### [Exercise description]
Give back every record below in full and exactly, but without a single image.

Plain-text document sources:

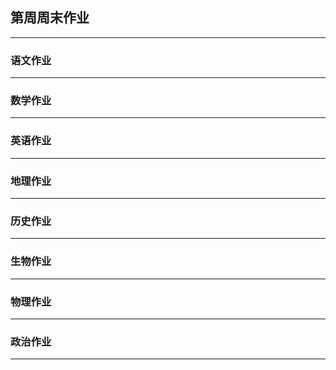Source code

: ## 第周周末作业 ##
-----
### 语文作业 ###

-----
### 数学作业 ###

-----
### 英语作业 ###

-----
### 地理作业 ###

-----
### 历史作业 ###

-----
### 生物作业 ###

-----
### 物理作业 ###

-----
### 政治作业 ###

-----
<!-- Picture:![Name](Url) -->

### [Answer box]
Source code

: ## 第周周末作业 ##
-----
### 语文作业 ###

-----
### 数学作业 ###

-----
### 英语作业 ###

-----
### 地理作业 ###

-----
### 历史作业 ###

-----
### 生物作业 ###

-----
### 物理作业 ###

-----
### 政治作业 ###

-----
<!-- Picture:![Name](Url) -->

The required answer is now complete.